Pour les intermédiaires financiers, plusieurs cas de figure sont à distinguer. Les banques commerciales ont désormais des moyens nettement accrus grâce à l’augmentation de leurs fonds propres et aux progrès de leurs activités. Leurs ratios prudentiels sont certes partout très limitatifs pour des prises de participation. En revanche, l’octroi de concours à moyen et long terme pour des investissements relève directement de leur mission et leurs possibilités de transformation ont été améliorées, comme dans l’Union Economique et Monétaire Ouest Africaine (UEMOA) en 2015 avec l’abaissement à 50% du ratio correspondant contre 75% précédemment. Même s’il est encore trop tôt pour évaluer les effets de cette disposition, il est certain que les banques considèrent avec plus de facilité les financements à moyen et long terme. La nette croissance des concours à l’immobilier dans de nombreuses banques le prouve : cette évolution a d’ailleurs été facilitée également par la mise en place en 2010 de la Caisse Régionale de Refinancement Hypothécaire (CRRH). Dans l’UEMOA, des accords ont aussi par exemple été mis au point entre des banques et la Banque Ouest Africaine de Développement (BOAD) pour cofinancer des prêts accordés à des entreprises de travaux publics chargées de construire des routes,. Ces coopérations privé/public sont aussi appliquées dans d’autres régions, et même à plus grande échelle, notamment par les grandes banques sud-africaines ou nigérianes. Les exemples de syndication de prêts de plusieurs centaines de millions de USD par Nedbank pour le gigantesque parc éolien du lac Turkana au Kenya ou par la First Bank of Nigéria pour le pipeline Accugas III au Nigéria l’illustrent parfaitement.
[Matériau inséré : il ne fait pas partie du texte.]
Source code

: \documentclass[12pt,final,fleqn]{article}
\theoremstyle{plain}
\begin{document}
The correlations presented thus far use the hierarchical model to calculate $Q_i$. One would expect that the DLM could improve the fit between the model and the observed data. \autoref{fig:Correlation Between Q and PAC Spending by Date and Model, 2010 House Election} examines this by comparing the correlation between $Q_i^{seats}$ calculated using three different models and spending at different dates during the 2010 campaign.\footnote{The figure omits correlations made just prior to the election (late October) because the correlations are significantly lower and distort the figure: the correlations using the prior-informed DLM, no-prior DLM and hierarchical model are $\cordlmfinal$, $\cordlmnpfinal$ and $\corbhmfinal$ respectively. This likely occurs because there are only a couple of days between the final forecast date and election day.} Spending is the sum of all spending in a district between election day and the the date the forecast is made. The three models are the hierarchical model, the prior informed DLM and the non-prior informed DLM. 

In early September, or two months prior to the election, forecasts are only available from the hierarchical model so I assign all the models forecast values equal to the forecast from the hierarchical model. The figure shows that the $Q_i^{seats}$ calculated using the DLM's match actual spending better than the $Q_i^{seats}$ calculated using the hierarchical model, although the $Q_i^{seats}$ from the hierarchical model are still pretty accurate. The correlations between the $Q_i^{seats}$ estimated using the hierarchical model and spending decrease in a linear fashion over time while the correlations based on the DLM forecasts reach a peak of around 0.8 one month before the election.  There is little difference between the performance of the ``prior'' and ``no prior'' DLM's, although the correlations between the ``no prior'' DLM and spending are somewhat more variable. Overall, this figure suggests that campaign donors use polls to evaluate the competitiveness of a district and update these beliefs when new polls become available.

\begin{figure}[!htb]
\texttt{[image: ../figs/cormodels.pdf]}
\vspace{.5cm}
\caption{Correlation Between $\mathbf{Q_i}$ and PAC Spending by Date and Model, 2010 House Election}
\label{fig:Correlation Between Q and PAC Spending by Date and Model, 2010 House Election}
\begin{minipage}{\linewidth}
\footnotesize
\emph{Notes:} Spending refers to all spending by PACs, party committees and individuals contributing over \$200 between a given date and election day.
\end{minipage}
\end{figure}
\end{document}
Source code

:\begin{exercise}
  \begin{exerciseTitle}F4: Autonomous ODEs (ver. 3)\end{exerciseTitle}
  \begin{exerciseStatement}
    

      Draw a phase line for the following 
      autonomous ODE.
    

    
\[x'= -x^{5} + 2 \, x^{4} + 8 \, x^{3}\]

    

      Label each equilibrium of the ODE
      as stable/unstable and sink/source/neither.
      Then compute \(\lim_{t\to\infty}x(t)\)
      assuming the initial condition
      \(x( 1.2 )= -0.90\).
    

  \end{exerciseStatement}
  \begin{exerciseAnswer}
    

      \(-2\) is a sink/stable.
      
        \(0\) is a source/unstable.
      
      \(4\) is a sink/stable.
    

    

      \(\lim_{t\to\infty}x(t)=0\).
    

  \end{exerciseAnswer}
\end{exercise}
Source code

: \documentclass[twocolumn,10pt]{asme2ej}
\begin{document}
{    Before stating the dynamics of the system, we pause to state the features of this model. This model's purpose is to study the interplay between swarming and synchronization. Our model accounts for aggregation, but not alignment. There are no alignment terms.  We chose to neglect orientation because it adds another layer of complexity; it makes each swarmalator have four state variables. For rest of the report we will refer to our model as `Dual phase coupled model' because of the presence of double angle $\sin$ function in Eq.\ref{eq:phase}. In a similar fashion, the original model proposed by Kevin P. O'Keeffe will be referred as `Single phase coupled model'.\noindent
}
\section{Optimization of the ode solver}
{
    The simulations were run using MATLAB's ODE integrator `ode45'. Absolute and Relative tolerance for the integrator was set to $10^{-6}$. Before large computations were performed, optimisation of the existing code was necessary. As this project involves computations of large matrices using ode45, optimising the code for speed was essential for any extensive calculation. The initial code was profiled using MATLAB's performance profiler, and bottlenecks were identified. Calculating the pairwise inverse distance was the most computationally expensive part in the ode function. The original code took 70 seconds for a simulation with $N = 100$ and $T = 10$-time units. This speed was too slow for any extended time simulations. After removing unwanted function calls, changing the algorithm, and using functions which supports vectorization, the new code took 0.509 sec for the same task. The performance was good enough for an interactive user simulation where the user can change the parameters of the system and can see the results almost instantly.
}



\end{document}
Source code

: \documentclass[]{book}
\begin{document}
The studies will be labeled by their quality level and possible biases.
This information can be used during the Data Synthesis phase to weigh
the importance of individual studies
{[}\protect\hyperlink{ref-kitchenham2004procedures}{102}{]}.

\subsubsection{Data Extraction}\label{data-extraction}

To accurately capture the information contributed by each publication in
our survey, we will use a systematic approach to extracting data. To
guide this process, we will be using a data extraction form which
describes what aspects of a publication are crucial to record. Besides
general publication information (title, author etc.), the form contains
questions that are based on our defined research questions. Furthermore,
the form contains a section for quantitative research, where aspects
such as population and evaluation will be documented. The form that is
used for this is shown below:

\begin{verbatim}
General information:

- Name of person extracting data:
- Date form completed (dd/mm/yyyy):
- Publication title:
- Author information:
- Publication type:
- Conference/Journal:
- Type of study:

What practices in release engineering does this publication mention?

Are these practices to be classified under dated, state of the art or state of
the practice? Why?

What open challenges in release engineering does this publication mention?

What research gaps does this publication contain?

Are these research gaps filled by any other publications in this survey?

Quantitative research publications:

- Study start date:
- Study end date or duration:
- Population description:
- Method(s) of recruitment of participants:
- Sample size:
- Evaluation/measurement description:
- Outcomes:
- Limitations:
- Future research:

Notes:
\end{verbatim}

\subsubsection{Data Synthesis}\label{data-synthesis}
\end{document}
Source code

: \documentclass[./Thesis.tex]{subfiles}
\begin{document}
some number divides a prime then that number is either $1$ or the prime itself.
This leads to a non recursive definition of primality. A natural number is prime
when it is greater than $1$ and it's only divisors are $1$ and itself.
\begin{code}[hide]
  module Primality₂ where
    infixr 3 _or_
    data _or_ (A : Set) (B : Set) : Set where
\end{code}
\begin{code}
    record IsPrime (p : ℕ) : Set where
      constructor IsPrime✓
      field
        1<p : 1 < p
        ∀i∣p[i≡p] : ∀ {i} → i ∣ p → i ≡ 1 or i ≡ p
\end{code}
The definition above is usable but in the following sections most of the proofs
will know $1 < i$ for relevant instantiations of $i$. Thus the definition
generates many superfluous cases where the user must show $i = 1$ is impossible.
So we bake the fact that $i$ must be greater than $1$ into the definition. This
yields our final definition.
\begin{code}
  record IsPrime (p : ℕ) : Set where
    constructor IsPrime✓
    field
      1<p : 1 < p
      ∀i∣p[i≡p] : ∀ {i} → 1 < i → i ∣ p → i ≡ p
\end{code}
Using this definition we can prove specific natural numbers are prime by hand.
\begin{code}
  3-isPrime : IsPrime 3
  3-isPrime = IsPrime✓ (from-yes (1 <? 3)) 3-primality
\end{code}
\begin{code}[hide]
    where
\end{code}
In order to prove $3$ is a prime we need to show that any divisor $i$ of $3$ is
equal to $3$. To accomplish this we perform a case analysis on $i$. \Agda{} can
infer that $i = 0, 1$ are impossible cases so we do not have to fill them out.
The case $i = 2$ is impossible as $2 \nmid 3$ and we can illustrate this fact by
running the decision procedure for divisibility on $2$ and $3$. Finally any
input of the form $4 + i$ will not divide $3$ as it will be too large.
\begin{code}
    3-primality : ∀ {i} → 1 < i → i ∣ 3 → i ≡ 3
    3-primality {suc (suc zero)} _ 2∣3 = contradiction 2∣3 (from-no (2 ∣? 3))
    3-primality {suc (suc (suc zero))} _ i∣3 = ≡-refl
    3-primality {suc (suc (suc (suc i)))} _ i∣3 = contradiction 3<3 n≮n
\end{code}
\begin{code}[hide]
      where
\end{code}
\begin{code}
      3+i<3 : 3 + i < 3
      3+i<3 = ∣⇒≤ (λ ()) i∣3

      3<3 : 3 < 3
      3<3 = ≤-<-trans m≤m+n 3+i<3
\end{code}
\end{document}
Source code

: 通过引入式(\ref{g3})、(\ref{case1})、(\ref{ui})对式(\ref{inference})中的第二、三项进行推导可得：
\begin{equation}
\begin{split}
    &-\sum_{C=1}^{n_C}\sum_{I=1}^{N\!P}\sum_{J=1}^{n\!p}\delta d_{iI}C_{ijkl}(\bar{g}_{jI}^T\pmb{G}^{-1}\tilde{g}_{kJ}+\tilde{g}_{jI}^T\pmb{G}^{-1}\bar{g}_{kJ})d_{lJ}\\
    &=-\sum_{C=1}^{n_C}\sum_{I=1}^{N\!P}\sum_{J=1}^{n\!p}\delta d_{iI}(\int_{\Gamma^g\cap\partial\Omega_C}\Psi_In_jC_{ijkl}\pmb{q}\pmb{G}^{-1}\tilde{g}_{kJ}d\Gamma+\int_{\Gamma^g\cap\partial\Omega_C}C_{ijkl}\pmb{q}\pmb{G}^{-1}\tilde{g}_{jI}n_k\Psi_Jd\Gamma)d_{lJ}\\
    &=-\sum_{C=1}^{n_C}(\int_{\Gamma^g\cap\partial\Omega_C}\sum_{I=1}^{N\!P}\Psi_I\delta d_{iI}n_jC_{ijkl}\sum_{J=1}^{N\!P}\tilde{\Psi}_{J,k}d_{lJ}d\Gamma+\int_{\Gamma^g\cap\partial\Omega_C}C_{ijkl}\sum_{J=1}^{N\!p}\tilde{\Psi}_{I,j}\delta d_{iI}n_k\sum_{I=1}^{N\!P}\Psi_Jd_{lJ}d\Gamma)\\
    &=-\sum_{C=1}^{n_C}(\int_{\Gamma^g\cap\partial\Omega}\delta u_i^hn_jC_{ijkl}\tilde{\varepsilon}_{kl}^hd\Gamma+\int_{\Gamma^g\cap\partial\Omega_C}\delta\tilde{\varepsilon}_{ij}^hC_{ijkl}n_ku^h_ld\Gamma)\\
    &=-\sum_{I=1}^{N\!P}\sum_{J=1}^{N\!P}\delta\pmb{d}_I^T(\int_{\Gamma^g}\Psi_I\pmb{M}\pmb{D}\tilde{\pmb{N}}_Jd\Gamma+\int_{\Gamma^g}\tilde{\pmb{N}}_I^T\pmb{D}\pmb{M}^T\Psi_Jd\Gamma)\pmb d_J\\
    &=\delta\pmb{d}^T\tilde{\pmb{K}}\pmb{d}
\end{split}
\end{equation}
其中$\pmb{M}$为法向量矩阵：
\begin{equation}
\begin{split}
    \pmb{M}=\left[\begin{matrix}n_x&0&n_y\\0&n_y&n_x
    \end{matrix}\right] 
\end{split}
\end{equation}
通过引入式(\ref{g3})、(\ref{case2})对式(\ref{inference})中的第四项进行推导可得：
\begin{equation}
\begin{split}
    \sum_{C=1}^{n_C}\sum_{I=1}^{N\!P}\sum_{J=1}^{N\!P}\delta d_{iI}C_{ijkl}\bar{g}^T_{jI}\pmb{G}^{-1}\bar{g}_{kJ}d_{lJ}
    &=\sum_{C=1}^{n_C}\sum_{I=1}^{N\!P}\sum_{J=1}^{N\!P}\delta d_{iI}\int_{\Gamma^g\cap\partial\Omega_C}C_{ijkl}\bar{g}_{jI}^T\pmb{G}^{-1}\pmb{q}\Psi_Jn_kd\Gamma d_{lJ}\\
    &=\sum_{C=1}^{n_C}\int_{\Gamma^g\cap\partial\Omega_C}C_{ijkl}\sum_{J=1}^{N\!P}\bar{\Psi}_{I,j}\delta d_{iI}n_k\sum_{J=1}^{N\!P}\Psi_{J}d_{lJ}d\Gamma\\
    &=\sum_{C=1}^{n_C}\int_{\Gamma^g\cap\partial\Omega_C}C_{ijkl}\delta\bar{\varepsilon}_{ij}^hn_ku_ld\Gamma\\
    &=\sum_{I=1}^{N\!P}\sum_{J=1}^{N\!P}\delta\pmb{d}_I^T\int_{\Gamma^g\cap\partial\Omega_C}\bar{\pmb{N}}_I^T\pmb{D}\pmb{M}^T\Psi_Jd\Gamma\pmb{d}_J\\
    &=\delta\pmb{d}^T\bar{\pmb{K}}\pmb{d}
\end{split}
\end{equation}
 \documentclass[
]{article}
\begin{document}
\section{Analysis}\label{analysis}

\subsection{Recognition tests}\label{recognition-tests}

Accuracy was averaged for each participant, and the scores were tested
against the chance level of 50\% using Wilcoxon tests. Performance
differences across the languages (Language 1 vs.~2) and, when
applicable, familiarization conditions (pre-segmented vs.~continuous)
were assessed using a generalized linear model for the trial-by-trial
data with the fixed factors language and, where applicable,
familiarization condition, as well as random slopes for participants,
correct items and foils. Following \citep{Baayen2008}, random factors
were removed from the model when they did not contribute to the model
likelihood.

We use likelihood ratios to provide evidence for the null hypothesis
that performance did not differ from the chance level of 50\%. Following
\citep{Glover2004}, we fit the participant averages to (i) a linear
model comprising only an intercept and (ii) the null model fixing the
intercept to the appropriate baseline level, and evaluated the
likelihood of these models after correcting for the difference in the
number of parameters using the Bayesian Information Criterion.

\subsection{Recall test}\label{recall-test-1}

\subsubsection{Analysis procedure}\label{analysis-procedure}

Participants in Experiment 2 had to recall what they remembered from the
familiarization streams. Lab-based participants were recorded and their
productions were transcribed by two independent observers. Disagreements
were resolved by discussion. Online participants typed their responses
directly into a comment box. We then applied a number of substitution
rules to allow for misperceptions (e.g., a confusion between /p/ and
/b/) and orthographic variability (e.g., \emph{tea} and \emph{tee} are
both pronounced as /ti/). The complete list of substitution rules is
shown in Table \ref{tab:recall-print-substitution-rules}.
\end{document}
Les compagnies d’assurance peuvent de leur côté devenir actionnaires de sociétés propriétaires d’investissements, notamment au côté de l’Etat et d’investisseurs privés dans le cadre de projets conçus en Partenariat Public Privé (PPP). Les Autorités de régulation du secteur encouragent en effet la diversification des actifs des assureurs, trop concentrés sur les dépôts bancaires, en direction d’autres actifs financiers ou immobiliers de long terme. Certaines infrastructures à la rentabilité bien établie, comme les autoroutes ou les ponts à péage, ou des centrales électriques, sont donc éligibles pour ces entreprises. Certes ce secteur est encore peu développé, hormis dans quelques pays comme l’Afrique du Sud, le Maroc ou le Kenya, mais la situation devrait changer rapidement avec la croissance des revenus et l’augmentation des moyens d’action des assureurs. Ainsi, dans les 14 pays de la zone CIMA, le quintuplement du capital minimum récemment lancé devrait permettre au secteur des assurances de multiplier ses interventions dans le financement des infrastructures. Avec un poids moyen du secteur aujourd’hui inférieur à 2% du PIB de l’Afrique, on peut donc estimer qu’une progression de 50% des activités, possible dans quelques années, pourrait accroitre de plusieurs milliards de USD les financements destinés aux infrastructures sur le continent.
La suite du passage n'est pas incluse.